**TASK STATEMENT**
Check each line of the entries for "last" and report the ones that have it.

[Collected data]
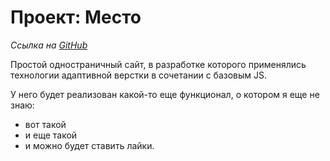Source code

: # Проект: Место

_Ссылка на [GitHub]()_

Простой одностраничный сайт, в разработке которого применялись технологии адаптивной верстки в сочетании с базовым JS.

У него будет реализован какой-то еще функционал, о котором я еще не знаю:
* вот такой
* и еще такой
* и можно будет ставить лайки.
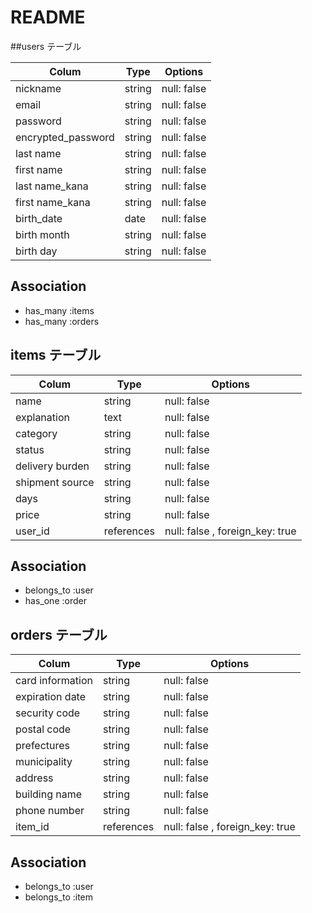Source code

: # README

##users テーブル

| Colum            | Type    | Options     |
| -----------------|---------|-------------|
| nickname         | string  | null: false |
| email            | string  | null: false |
| password         | string  | null: false |
|encrypted_password| string  | null: false |
| last name        | string  | null: false |
| first name       | string  | null: false |
| last name_kana   | string  | null: false |
| first name_kana  | string  | null: false |
| birth_date       | date    | null: false |
| birth month      | string  | null: false |
| birth day        | string  | null: false |



## Association

- has_many :items
- has_many :orders

## items テーブル

| Colum               | Type        | Options                         |
| --------------------|-------------|---------------------------------|
| name                | string      | null: false                     |
| explanation         | text        | null: false                     |
| category            | string      | null: false                     |
| status              | string      | null: false                     |
| delivery burden     | string      | null: false                     |
| shipment source     | string      | null: false                     |
| days                | string      | null: false                     |
| price               | string      | null: false                     |
| user_id             | references  | null: false , foreign_key: true |


## Association

- belongs_to :user
- has_one    :order

## orders テーブル

| Colum             | Type        | Options                         |
| ------------------|-------------|---------------------------------|
| card information  | string      | null: false                     |
| expiration date   | string      | null: false                     |
| security code     | string      | null: false                     |
| postal code       | string      | null: false                     |
| prefectures       | string      | null: false                     |
| municipality      | string      | null: false                     |
| address           | string      | null: false                     |
| building name     | string      | null: false                     |
| phone number      | string      | null: false                     |
| item_id           | references  | null: false , foreign_key: true |

## Association

- belongs_to :user
- belongs_to :item
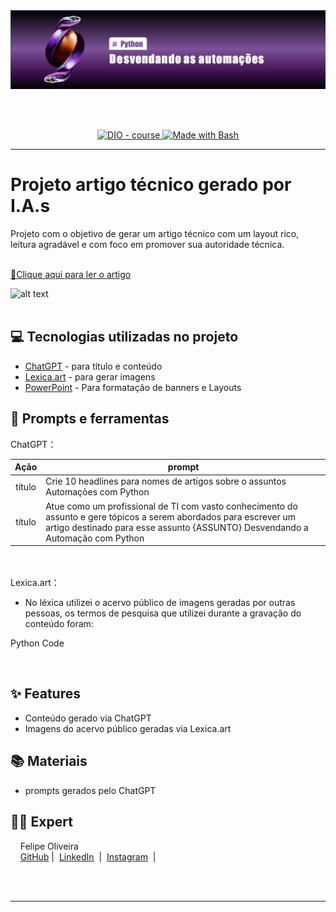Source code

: 
<img src="Image/capa_python.png" alt="Logo da Minha Empresa">

<br><br>

<p align="center">
  <a href="https://dio.me/"><img src="https://img.shields.io/badge/DIO-Course-28DA77?logo=youtube" alt="DIO - course">
  </a>
  <a href="https://www.gnu.org/software/bash/" title="Go to Bash homepage"><img src="https://img.shields.io/badge/Prompt-Project-blue?logo=gnu-bash&amp;logoColor=white" alt="Made with Bash">
  </a>
</p>

-------

# Projeto artigo técnico gerado por I.A.s


Projeto com o objetivo de gerar um artigo técnico com um layout rico, leitura agradável e com foco em promover sua autoridade técnica.

<a href="https://web.dio.me/articles/desvendando-as-automacoes-com-python?back=%2Farticles&open-modal=true&page=1&order=oldest" title="View PDF now"> 

<BR>
📕Clique aqui para ler o artigo</a>

![alt text](image-2.png)
<BR><BR>


## 💻 Tecnologias utilizadas no projeto

- [ChatGPT](https://chat.openai.com/) - para título e conteúdo
- [Lexica.art](https://lexica.art/) - para gerar imagens
- [PowerPoint](https://www.microsoft.com/en/microsoft-365/powerpoint) - Para formatação de banners e Layouts

## 📄 Prompts e ferramentas


ChatGPT：

|   Ação   | prompt                                                                                                                                                                                                                                                                         |
| :------: | ------------------------------------------------------------------------------------------------------------------------------------------------------------------------------------------------------------------------------------------------------------------------------ |
|  título  | Crie 10 headlines para nomes de artigos sobre o assuntos Automações com Python 
|  título  | Atue como um profissional de TI com vasto conhecimento do assunto e gere tópicos a serem abordados para escrever um artigo destinado para esse assunto {ASSUNTO} Desvendando a Automação com Python 

<br><br>
Lexica.art：

- No léxica utilizei o acervo público de imagens geradas por outras pessoas, os termos de pesquisa que utilizei durante a gravação do conteúdo foram:

Python Code 

<br>

## ✨ Features

- Conteúdo gerado via ChatGPT
- Imagens do acervo público geradas via Lexica.art

## 📚 Materiais

- prompts gerados pelo ChatGPT



## 👨‍💻 Expert

<p>
    <p>&nbsp&nbsp&nbsp Felipe Oliveira<br>
    &nbsp&nbsp&nbsp
    <a href="https://github.com/felipeAguiarCode">
    GitHub</a>&nbsp;|&nbsp;
    <a href="https://github.com/FelipeOlli">LinkedIn</a>
&nbsp;|&nbsp;
    <a href="https://www.instagram.com/felipeolliver">
    Instagram</a>
&nbsp;|&nbsp;</p>
</p>
<br/><br/>
<p>

---

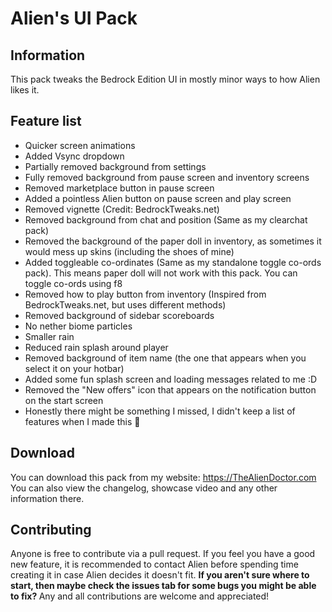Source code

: # Alien's UI Pack
## Information
This pack tweaks the Bedrock Edition UI in mostly minor ways to how Alien likes it.
## Feature list
- Quicker screen animations
- Added Vsync dropdown
- Partially removed background from settings
- Fully removed background from pause screen and inventory screens
- Removed marketplace button in pause screen
- Added a pointless Alien button on pause screen and play screen
- Removed vignette (Credit: BedrockTweaks.net)
- Removed background from chat and position (Same as my clearchat pack)
- Removed the background of the paper doll in inventory, as sometimes it would mess up skins (including the shoes of mine)
- Added toggleable co-ordinates (Same as my standalone toggle co-ords pack). This means paper doll will not work with this pack. You can toggle co-ords using f8
- Removed how to play button from inventory (Inspired from BedrockTweaks.net, but uses different methods)
- Removed background of sidebar scoreboards
- No nether biome particles
- Smaller rain
- Reduced rain splash around player
- Removed background of item name (the one that appears when you select it on your hotbar)
- Added some fun splash screen and loading messages related to me :D
- Removed the "New offers" icon that appears on the notification button on the start screen
- Honestly there might be something I missed, I didn't keep a list of features when I made this :facepalm:
## Download
You can download this pack from my website: https://TheAlienDoctor.com <br>
You can also view the changelog, showcase video and any other information there.
## Contributing
Anyone is free to contribute via a pull request. If you feel you have a good new feature, it is recommended to contact Alien before spending time creating it in case Alien decides it doesn't fit. <b>
If you aren't sure where to start, then maybe check the issues tab for some bugs you might be able to fix? </b>
Any and all contributions are welcome and appreciated!
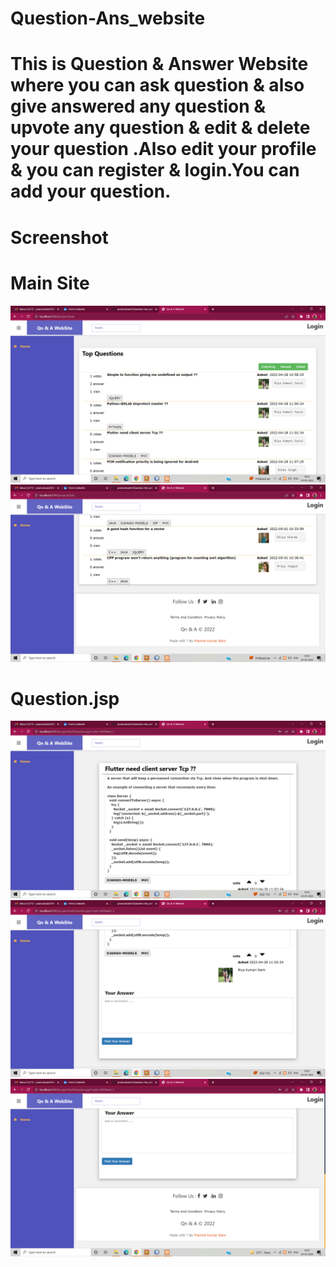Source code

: # Question-Ans_website

# This is Question & Answer Website where you can ask question & also give  answered any question & upvote any question & edit & delete  your question .Also edit your profile & you can register & login.You can add your question. 

# Screenshot

# Main Site

<img src="screenshot/Screenshot (534).png" class="img-fluid"><br>
<img src="screenshot/Screenshot (535).png" class="img-fluid"><br>

# Question.jsp
<img src="screenshot/Screenshot (536).png" class="img-fluid"><br>
<img src="screenshot/Screenshot (537).png" class="img-fluid"><br>
<img src="screenshot/Screenshot (538).png" class="img-fluid"><br>
 
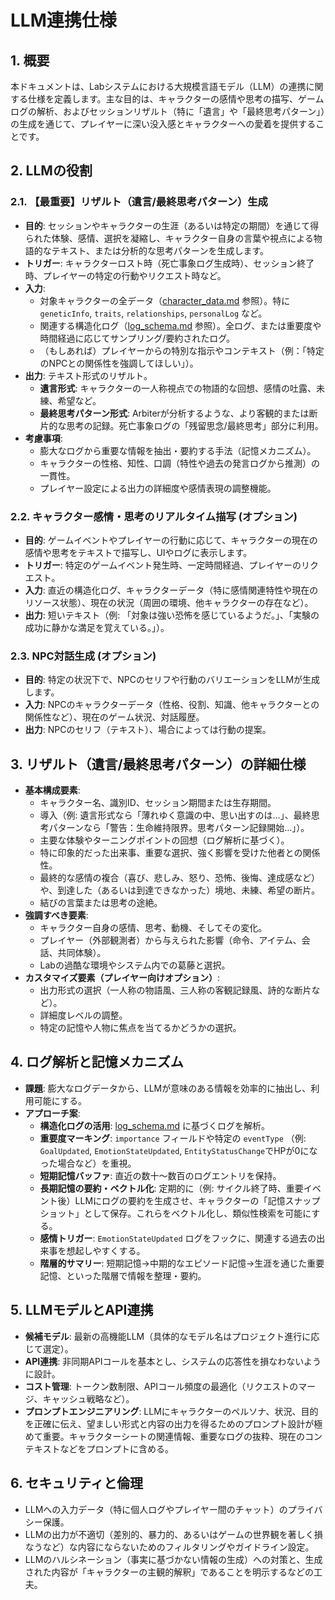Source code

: # LLM連携仕様

## 1. 概要

本ドキュメントは、Labシステムにおける大規模言語モデル（LLM）の連携に関する仕様を定義します。主な目的は、キャラクターの感情や思考の描写、ゲームログの解析、およびセッションリザルト（特に「遺言」や「最終思考パターン」）の生成を通じて、プレイヤーに深い没入感とキャラクターへの愛着を提供することです。

## 2. LLMの役割

### 2.1. 【最重要】リザルト（遺言/最終思考パターン）生成
-   **目的**: セッションやキャラクターの生涯（あるいは特定の期間）を通じて得られた体験、感情、選択を凝縮し、キャラクター自身の言葉や視点による物語的なテキスト、または分析的な思考パターンを生成します。
-   **トリガー**: キャラクターロスト時（死亡事象ログ生成時）、セッション終了時、プレイヤーの特定の行動やリクエスト時など。
-   **入力**:
    -   対象キャラクターの全データ（[character_data.md](./character_data.md) 参照）。特に `geneticInfo`, `traits`, `relationships`, `personalLog` など。
    -   関連する構造化ログ（[log_schema.md](./log_schema.md) 参照）。全ログ、または重要度や時間経過に応じてサンプリング/要約されたログ。
    -   （もしあれば）プレイヤーからの特別な指示やコンテキスト（例：「特定のNPCとの関係性を強調してほしい」）。
-   **出力**: テキスト形式のリザルト。
    -   **遺言形式**: キャラクターの一人称視点での物語的な回想、感情の吐露、未練、希望など。
    -   **最終思考パターン形式**: Arbiterが分析するような、より客観的または断片的な思考の記録。死亡事象ログの「残留思念/最終思考」部分に利用。
-   **考慮事項**:
    -   膨大なログから重要な情報を抽出・要約する手法（記憶メカニズム）。
    -   キャラクターの性格、知性、口調（特性や過去の発言ログから推測）の一貫性。
    -   プレイヤー設定による出力の詳細度や感情表現の調整機能。

### 2.2. キャラクター感情・思考のリアルタイム描写 (オプション)
-   **目的**: ゲームイベントやプレイヤーの行動に応じて、キャラクターの現在の感情や思考をテキストで描写し、UIやログに表示します。
-   **トリガー**: 特定のゲームイベント発生時、一定時間経過、プレイヤーのリクエスト。
-   **入力**: 直近の構造化ログ、キャラクターデータ（特に感情関連特性や現在のリソース状態）、現在の状況（周囲の環境、他キャラクターの存在など）。
-   **出力**: 短いテキスト（例: 「対象は強い恐怖を感じているようだ。」、「実験の成功に静かな満足を覚えている。」）。

### 2.3. NPC対話生成 (オプション)
-   **目的**: 特定の状況下で、NPCのセリフや行動のバリエーションをLLMが生成します。
-   **入力**: NPCのキャラクターデータ（性格、役割、知識、他キャラクターとの関係性など）、現在のゲーム状況、対話履歴。
-   **出力**: NPCのセリフ（テキスト）、場合によっては行動の提案。

## 3. リザルト（遺言/最終思考パターン）の詳細仕様

-   **基本構成要素**:
    -   キャラクター名、識別ID、セッション期間または生存期間。
    -   導入（例: 遺言形式なら「薄れゆく意識の中、思い出すのは…」、最終思考パターンなら「警告：生命維持限界。思考パターン記録開始…」）。
    -   主要な体験やターニングポイントの回想（ログ解析に基づく）。
    -   特に印象的だった出来事、重要な選択、強く影響を受けた他者との関係性。
    -   最終的な感情の複合（喜び、悲しみ、怒り、恐怖、後悔、達成感など）や、到達した（あるいは到達できなかった）境地、未練、希望の断片。
    -   結びの言葉または思考の途絶。
-   **強調すべき要素**:
    -   キャラクター自身の感情、思考、動機、そしてその変化。
    -   プレイヤー（外部観測者）から与えられた影響（命令、アイテム、会話、共同体験）。
    -   Labの過酷な環境やシステム内での葛藤と選択。
-   **カスタマイズ要素（プレイヤー向けオプション）**:
    -   出力形式の選択（一人称の物語風、三人称の客観記録風、詩的な断片など）。
    -   詳細度レベルの調整。
    -   特定の記憶や人物に焦点を当てるかどうかの選択。

## 4. ログ解析と記憶メカニズム

-   **課題**: 膨大なログデータから、LLMが意味のある情報を効率的に抽出し、利用可能にする。
-   **アプローチ案**:
    -   **構造化ログの活用**: [log_schema.md](./log_schema.md) に基づくログを解析。
    -   **重要度マーキング**: `importance` フィールドや特定の `eventType` （例: `GoalUpdated`, `EmotionStateUpdated`, `EntityStatusChange`でHPが0になった場合など）を重視。
    -   **短期記憶バッファ**: 直近の数十〜数百のログエントリを保持。
    -   **長期記憶の要約・ベクトル化**: 定期的に（例: サイクル終了時、重要イベント後）LLMにログの要約を生成させ、キャラクターの「記憶スナップショット」として保存。これらをベクトル化し、類似性検索を可能にする。
    -   **感情トリガー**: `EmotionStateUpdated` ログをフックに、関連する過去の出来事を想起しやすくする。
    -   **階層的サマリー**: 短期記憶→中期的なエピソード記憶→生涯を通じた重要記憶、といった階層で情報を整理・要約。

## 5. LLMモデルとAPI連携

-   **候補モデル**: 最新の高機能LLM（具体的なモデル名はプロジェクト進行に応じて選定）。
-   **API連携**: 非同期APIコールを基本とし、システムの応答性を損なわないように設計。
-   **コスト管理**: トークン数制限、APIコール頻度の最適化（リクエストのマージ、キャッシュ戦略など）。
-   **プロンプトエンジニアリング**: LLMにキャラクターのペルソナ、状況、目的を正確に伝え、望ましい形式と内容の出力を得るためのプロンプト設計が極めて重要。キャラクターシートの関連情報、重要なログの抜粋、現在のコンテキストなどをプロンプトに含める。

## 6. セキュリティと倫理

-   LLMへの入力データ（特に個人ログやプレイヤー間のチャット）のプライバシー保護。
-   LLMの出力が不適切（差別的、暴力的、あるいはゲームの世界観を著しく損なうなど）な内容にならないためのフィルタリングやガイドライン設定。
-   LLMのハルシネーション（事実に基づかない情報の生成）への対策と、生成された内容が「キャラクターの主観的解釈」であることを明示するなどの工夫。 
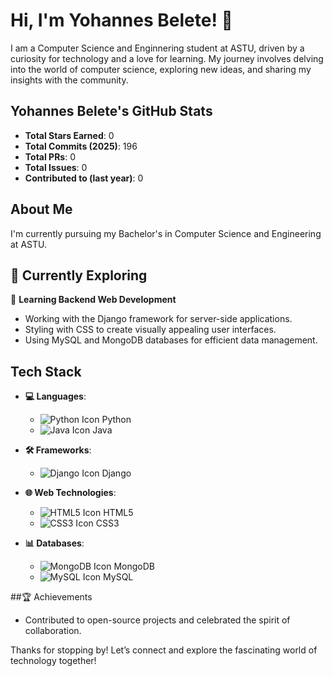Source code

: # Hi, I'm Yohannes Belete! 👋

I am a Computer Science and Enginnering student at ASTU, driven by a curiosity for technology and a love for learning. My journey involves delving into the world of computer science, exploring new ideas, and sharing my insights with the community.

## Yohannes Belete's GitHub Stats
- **Total Stars Earned**: 0
- **Total Commits (2025)**: 196
- **Total PRs**: 0
- **Total Issues**: 0
- **Contributed to (last year)**: 0

## About Me
I'm currently pursuing my Bachelor's in Computer Science and Engineering at ASTU.

## 🌱 Currently Exploring
🚀 **Learning Backend Web Development**
- Working with the Django framework for server-side applications.
- Styling with CSS to create visually appealing user interfaces.
- Using MySQL and MongoDB databases for efficient data management.

## Tech Stack
- **💻 Languages**: 
  - ![Python Icon](https://img.icons8.com/color/20/000000/python.png) Python
  - ![Java Icon](https://img.icons8.com/color/20/000000/java-coffee-cup-logo.png) Java

- **🛠️ Frameworks**: 
  - ![Django Icon](https://img.icons8.com/color/20/000000/django.png) Django

- **🌐 Web Technologies**: 
  - ![HTML5 Icon](https://img.icons8.com/color/20/000000/html-5.png) HTML5
  - ![CSS3 Icon](https://img.icons8.com/color/20/000000/css3.png) CSS3

- **📊 Databases**: 
  - ![MongoDB Icon](https://img.icons8.com/color/20/000000/mongodb.png) MongoDB
  - ![MySQL Icon](https://img.icons8.com/color/20/000000/mysql-logo.png) MySQL

##🏆 Achievements
- Contributed to open-source projects and celebrated the spirit of collaboration.

Thanks for stopping by! Let’s connect and explore the fascinating world of technology together!
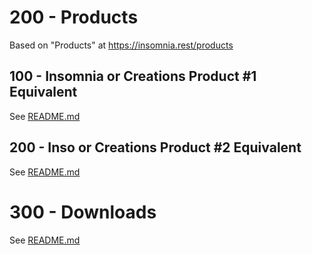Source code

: # 200 - Products

Based on "Products" at https://insomnia.rest/products

## 100 - Insomnia or Creations Product #1 Equivalent

See [README.md](./100/README.md)

## 200 - Inso or Creations Product #2 Equivalent

See [README.md](./200/README.md)

# 300 - Downloads

See [README.md](./300/README.md)
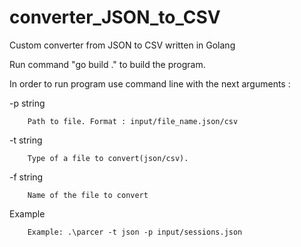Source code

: # converter_JSON_to_CSV
Custom converter from JSON to CSV written in Golang

Run command "go build ." to build the program.

In order to run program use command line with the next arguments :

-p string

        Path to file. Format : input/file_name.json/csv

-t string

        Type of a file to convert(json/csv). 
        
-f string

        Name of the file to convert

Example

        Example: .\parcer -t json -p input/sessions.json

**SOLVED PROBLEM**
| last name        | string  | null: false |
| last name_kana   | string  | null: false |
- **Contributed to (last year)**: 0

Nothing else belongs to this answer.